### Source material
********

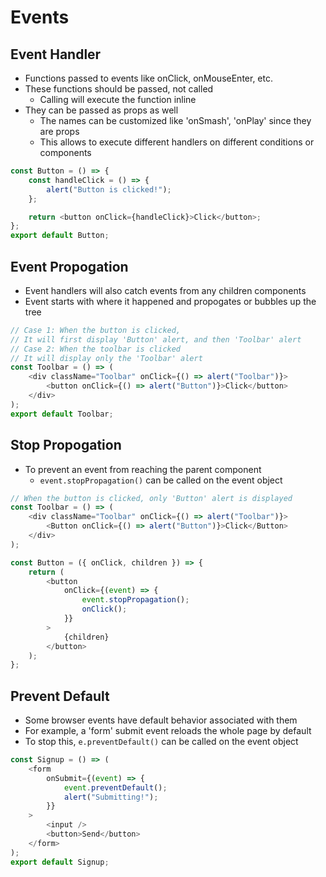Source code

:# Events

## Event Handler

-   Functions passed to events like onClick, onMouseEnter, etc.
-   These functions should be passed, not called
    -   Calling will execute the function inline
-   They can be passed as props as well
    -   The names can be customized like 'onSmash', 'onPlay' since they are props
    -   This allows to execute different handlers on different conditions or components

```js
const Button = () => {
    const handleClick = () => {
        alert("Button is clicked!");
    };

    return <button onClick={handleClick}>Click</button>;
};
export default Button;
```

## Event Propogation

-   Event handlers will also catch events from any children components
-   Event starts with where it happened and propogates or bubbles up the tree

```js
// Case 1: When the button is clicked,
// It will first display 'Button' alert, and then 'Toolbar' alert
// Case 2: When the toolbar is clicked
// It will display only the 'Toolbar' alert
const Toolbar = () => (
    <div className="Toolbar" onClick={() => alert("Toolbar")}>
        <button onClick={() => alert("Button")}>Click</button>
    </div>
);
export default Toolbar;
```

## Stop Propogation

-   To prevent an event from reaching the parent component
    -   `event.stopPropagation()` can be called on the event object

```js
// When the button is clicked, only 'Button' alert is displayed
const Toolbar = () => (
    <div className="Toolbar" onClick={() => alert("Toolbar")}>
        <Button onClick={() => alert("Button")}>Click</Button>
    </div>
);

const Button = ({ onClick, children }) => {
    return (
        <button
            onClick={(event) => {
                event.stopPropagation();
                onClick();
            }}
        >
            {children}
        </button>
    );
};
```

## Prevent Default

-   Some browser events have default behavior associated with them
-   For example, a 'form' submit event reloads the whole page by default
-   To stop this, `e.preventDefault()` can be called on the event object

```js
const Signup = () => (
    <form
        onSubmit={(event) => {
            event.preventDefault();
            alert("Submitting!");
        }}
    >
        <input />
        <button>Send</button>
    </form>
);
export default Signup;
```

********

### Work request
Pick every line containing the word "object" out of the material, and copy those lines.

### Exercise result
    -   `event.stopPropagation()` can be called on the event object
-   To stop this, `e.preventDefault()` can be called on the event object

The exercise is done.